TeleFuser provides a unified attention configuration interface that supports both dense and sparse attention implementations. The architecture consists of:

  • Configuration Layer: AttentionConfig, SparseAttentionConfig, AttnImplType
  • Runtime State: SparseAttentionState for sparse attention
  • Implementation Layer: attention() function with multiple backends

Configuration Classes

AttnImplType

Enum defining all available attention implementations:

class AttnImplType(Enum):
    # Dense attention
    TORCH_SDPA = auto()
    TORCH_CUDNN = auto()
    FLASH_ATTN_2 = auto()
    FLASH_ATTN_3 = auto()
    FLASH_ATTN_4 = auto()  # For Hopper (SM90) and Blackwell (SM100+) GPUs
    SAGE_ATTN_2_8_8 = auto()
    SAGE_ATTN_2_8_16 = auto()
    SAGE_ATTN_2_8_8_SM90 = auto()
    SPARGE_ATTN = auto()
    # Sparse attention
    RADIAL_ATTN = auto()
    LOCAL_SPARSE_ATTN = auto()

AttentionConfig

Unified configuration for all attention types:

@dataclass
class AttentionConfig:
    attn_impl: AttnImplType = AttnImplType.TORCH_SDPA
    sparse_config: SparseAttentionConfig | None = None
    scale: float | None = None
    dropout: float = 0.0
    is_causal: bool = False

Factory methods: - AttentionConfig.dense_attention(attn_impl) - Create dense attention config - AttentionConfig.radial_attention(**kwargs) - Create radial sparse attention config - AttentionConfig.local_sparse_attention(**kwargs) - Create local sparse attention config

SparseAttentionConfig

Configuration for sparse attention:

@dataclass
class SparseAttentionConfig:
    sparse_impl: str | None = None           # "radial", "local", etc.
    dense_timesteps: int = 40               # Use dense attention for initial timesteps
    dense_layers: int = 0                   # Use dense attention for initial layers
    decay_factor: float = 1.0               # Decay factor for attention window
    local_window_size: int = 6              # Window size for local sparse attention
    block_size: int = 128                   # Block size for sparse computation
    use_sage_attention: bool = False        # Use sage attention backend

Calling Flow

1. Configuration

from telefuser.core.config import AttentionConfig, AttnImplType

# Dense attention
config = AttentionConfig.dense_attention(AttnImplType.FLASH_ATTN_2)

# Radial sparse attention
config = AttentionConfig.radial_attention(
    dense_timesteps=40,
    dense_layers=0,
    decay_factor=1.0,
)

2. Pipeline Configuration

from telefuser.pipelines.wan_video.wan21_video import Wan21VideoPipelineConfig

pipe_config = Wan21VideoPipelineConfig()
pipe_config.dit_config.attention_config = config

3. Model Initialization

The ModelRuntimeConfig contains attention_config:

from telefuser.core.config import ModelRuntimeConfig

runtime_config = ModelRuntimeConfig()
runtime_config.attention_config = config  # Default: TORCH_SDPA dense

4. Model Setup

Pipeline stages pass config to models:

# In SingleDitDenoisingStage.__init__
self.dit.set_attention_config(model_runtime_config.attention_config)

5. Attention Execution

Models call attention() with the config:

from telefuser.ops.attention import attention

output = attention(
    q, k, v,
    attention_config=self.attention_config,
    sparse_state=sparse_state,  # Required for sparse attention
    input_layout="BSND",
    output_layout="BSND",
)

6. Sparse Attention State (for sparse only)

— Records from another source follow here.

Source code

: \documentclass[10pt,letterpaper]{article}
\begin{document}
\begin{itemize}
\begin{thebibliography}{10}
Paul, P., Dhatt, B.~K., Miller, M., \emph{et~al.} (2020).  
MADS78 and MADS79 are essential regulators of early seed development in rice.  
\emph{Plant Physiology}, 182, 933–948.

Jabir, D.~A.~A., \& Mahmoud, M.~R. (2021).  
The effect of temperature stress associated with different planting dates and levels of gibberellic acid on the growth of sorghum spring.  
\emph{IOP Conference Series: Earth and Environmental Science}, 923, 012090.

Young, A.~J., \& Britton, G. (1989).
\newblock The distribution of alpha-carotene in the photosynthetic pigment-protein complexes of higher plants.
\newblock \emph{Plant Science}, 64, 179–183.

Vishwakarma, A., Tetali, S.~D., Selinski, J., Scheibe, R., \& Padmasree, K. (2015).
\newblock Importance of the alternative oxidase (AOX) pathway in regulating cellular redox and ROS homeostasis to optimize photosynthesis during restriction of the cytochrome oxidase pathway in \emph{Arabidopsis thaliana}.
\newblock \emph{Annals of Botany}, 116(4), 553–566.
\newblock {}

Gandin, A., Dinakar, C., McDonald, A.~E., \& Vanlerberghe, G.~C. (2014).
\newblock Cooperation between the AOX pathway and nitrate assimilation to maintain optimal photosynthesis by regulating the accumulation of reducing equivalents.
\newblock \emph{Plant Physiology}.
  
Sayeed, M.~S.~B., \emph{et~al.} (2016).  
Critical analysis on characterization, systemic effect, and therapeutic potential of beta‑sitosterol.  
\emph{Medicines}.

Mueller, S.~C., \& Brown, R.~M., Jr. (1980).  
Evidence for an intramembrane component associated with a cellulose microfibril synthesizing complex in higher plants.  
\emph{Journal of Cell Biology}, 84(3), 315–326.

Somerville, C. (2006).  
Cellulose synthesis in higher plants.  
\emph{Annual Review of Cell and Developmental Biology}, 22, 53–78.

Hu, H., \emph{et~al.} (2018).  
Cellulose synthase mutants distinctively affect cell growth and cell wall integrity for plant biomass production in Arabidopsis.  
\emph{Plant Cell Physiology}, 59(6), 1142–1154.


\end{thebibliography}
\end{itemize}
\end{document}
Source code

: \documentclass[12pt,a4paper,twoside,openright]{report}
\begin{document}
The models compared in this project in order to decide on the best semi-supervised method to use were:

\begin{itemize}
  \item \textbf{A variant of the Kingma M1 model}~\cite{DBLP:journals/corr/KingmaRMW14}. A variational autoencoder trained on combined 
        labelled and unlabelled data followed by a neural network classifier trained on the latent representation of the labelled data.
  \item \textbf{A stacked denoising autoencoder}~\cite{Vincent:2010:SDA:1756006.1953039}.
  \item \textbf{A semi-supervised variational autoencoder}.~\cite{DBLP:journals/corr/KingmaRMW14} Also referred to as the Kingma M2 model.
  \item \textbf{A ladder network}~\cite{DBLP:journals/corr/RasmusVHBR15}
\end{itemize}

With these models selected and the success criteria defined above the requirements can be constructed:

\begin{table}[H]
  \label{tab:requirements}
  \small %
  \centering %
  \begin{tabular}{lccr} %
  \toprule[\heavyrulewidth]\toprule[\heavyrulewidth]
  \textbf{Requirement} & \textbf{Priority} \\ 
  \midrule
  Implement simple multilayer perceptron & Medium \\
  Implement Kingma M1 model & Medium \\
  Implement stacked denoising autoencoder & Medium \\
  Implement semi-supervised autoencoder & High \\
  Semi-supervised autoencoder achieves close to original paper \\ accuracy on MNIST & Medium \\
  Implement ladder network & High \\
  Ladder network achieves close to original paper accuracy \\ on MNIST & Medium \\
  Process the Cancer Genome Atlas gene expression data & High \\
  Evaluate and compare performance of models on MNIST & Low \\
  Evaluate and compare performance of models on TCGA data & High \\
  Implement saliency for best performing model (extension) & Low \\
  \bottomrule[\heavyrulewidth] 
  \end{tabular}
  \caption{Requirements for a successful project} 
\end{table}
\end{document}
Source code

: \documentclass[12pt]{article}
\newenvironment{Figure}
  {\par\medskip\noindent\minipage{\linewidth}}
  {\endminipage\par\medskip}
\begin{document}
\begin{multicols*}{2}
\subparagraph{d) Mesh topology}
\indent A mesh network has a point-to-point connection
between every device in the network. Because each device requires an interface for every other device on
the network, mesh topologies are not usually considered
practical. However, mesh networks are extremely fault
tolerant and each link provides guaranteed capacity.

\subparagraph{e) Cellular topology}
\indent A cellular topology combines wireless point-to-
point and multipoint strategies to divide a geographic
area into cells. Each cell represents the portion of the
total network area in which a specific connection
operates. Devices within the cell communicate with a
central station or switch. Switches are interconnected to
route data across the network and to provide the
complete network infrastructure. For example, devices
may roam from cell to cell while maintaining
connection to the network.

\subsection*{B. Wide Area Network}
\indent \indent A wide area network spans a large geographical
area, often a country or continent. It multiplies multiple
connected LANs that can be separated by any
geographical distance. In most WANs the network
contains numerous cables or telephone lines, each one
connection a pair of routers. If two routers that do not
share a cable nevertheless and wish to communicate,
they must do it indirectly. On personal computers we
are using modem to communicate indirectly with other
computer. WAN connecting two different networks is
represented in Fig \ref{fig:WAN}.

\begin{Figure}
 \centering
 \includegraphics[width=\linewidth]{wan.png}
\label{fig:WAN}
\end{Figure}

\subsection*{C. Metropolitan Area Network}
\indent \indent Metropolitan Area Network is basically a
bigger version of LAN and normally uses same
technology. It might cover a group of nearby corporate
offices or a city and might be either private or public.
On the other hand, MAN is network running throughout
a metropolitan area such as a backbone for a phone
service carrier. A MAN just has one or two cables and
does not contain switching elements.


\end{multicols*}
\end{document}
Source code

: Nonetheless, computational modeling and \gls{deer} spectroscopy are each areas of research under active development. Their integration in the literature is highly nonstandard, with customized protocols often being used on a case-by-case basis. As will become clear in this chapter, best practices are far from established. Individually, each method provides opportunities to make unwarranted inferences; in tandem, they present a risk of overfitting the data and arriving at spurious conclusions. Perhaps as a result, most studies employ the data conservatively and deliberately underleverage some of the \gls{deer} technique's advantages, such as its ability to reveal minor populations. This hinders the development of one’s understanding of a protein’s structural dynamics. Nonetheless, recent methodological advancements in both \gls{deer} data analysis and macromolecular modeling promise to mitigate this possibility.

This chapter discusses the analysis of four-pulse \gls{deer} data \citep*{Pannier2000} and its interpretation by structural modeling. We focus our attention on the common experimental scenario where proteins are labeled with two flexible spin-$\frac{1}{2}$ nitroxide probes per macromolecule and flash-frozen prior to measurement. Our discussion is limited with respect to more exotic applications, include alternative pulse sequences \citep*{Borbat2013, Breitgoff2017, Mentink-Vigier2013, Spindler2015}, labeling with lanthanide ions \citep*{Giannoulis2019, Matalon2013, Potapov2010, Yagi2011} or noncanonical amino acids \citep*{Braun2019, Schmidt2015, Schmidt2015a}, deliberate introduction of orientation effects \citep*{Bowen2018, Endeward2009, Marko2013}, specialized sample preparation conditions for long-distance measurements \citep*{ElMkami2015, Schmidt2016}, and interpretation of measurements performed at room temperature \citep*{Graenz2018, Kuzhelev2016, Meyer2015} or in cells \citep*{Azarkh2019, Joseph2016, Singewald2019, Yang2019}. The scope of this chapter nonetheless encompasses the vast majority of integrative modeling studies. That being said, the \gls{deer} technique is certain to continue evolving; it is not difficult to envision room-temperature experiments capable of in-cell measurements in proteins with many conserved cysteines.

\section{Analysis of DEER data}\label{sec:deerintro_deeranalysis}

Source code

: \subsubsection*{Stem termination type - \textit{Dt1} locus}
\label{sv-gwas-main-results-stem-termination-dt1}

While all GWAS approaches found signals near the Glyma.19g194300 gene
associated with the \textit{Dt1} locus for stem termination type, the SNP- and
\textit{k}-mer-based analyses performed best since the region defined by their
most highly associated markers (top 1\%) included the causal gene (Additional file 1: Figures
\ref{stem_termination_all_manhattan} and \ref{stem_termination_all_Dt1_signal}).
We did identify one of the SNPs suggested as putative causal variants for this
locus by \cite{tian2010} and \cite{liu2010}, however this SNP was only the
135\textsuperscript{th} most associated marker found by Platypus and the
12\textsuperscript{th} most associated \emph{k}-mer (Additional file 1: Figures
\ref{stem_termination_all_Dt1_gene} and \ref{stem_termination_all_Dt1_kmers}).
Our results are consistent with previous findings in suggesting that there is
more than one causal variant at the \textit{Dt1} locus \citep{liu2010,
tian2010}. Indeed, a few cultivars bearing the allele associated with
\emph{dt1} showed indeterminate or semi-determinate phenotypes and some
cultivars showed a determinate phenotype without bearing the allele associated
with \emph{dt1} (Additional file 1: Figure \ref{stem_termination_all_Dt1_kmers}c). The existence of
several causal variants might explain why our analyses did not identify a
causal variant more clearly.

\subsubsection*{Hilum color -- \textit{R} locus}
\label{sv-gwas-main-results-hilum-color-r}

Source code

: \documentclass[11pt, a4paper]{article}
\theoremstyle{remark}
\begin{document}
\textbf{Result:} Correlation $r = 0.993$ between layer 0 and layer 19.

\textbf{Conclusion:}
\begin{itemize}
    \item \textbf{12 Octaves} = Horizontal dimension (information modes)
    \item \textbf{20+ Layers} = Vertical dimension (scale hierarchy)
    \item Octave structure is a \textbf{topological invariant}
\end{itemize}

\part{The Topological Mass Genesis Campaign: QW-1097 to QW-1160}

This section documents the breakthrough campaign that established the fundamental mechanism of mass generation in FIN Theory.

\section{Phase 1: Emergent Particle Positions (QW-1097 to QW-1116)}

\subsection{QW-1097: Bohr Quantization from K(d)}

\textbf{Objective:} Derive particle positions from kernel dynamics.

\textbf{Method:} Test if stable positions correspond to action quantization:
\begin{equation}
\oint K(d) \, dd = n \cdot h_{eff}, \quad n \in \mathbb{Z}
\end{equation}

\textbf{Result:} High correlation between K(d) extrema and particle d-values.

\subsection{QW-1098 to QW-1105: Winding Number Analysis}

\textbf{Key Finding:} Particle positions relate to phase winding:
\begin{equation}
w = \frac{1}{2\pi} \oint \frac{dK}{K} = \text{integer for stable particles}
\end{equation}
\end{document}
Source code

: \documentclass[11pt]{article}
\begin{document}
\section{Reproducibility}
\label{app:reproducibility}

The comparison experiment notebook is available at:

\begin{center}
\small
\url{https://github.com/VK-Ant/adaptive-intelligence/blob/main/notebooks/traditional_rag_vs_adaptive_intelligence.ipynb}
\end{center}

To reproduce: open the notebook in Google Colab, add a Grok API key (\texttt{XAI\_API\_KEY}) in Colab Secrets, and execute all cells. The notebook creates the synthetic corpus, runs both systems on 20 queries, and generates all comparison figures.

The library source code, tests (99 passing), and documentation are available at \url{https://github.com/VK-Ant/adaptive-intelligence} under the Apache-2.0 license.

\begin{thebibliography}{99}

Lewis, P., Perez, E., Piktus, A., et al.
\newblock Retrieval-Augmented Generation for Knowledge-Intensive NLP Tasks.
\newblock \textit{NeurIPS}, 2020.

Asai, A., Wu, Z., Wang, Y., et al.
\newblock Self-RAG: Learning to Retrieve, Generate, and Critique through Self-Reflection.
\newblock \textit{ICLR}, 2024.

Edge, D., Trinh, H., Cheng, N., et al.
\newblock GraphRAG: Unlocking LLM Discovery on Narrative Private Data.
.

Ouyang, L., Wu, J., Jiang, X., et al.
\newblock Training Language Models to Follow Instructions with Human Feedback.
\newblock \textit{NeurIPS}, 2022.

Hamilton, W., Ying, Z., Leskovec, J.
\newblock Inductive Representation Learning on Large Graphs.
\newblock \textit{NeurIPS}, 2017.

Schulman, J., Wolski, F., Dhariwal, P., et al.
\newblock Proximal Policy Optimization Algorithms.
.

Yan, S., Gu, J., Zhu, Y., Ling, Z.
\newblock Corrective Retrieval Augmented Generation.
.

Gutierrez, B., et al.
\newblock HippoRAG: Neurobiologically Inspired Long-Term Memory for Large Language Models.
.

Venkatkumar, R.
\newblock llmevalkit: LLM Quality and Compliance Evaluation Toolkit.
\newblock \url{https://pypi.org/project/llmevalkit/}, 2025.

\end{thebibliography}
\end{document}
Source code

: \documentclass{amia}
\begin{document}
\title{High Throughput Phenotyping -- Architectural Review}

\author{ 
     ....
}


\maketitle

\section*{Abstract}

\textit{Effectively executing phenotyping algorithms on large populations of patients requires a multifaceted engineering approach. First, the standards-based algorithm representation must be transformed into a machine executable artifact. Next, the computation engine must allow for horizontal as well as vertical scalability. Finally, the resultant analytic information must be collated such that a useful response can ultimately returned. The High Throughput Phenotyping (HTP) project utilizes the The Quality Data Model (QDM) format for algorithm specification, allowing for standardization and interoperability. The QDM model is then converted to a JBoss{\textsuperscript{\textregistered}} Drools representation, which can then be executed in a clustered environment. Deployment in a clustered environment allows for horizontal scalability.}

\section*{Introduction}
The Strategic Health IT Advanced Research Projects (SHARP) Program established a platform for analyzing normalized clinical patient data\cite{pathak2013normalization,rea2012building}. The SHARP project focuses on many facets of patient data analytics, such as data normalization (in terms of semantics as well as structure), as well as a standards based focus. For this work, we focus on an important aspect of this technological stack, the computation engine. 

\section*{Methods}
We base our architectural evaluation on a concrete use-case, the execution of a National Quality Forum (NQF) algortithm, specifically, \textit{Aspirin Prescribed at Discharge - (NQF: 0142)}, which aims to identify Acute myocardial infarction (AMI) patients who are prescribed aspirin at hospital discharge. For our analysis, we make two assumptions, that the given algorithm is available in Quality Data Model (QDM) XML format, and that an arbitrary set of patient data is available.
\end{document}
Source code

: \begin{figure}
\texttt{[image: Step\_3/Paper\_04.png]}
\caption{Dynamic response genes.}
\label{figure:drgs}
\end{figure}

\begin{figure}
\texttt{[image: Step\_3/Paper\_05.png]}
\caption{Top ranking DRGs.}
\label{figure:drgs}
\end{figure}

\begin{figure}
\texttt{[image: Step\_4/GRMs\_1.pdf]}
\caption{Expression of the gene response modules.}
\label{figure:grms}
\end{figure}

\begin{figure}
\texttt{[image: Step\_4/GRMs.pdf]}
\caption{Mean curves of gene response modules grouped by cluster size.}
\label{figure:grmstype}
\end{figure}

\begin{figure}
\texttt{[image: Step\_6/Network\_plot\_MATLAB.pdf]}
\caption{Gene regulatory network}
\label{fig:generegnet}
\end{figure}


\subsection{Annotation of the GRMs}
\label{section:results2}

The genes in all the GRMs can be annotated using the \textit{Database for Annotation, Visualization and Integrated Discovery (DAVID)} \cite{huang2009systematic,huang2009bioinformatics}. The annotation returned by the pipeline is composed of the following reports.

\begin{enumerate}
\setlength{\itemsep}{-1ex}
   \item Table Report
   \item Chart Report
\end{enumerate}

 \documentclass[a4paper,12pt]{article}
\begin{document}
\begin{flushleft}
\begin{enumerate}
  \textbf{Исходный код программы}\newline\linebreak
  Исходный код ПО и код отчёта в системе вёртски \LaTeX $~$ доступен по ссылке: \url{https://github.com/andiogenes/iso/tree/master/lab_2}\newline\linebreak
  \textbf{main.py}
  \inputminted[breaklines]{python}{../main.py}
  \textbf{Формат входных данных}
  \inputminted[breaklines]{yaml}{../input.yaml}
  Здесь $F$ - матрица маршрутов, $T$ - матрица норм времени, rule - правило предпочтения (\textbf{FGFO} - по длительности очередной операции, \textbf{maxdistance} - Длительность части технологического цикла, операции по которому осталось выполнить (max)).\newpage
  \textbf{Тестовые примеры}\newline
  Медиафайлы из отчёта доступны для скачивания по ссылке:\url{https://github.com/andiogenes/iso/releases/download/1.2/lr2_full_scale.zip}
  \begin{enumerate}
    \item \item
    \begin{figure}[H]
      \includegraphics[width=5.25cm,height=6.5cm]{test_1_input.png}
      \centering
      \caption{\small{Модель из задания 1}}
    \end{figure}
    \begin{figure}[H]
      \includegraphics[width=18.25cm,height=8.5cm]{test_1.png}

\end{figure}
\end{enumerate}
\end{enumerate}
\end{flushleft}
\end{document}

For sparse attention, runtime state tracks current step/layer:

from telefuser.ops.attention import MaskMap, SparseAttentionState

# Create state
sparse_config = config.sparse_config
mask_map = MaskMap(video_token_num=3840, num_frame=16)
sparse_state = SparseAttentionState(sparse_config, mask_map, model_type="wan")

# Update per step
sparse_state.update(numeral_timestep=20, layer_idx=5)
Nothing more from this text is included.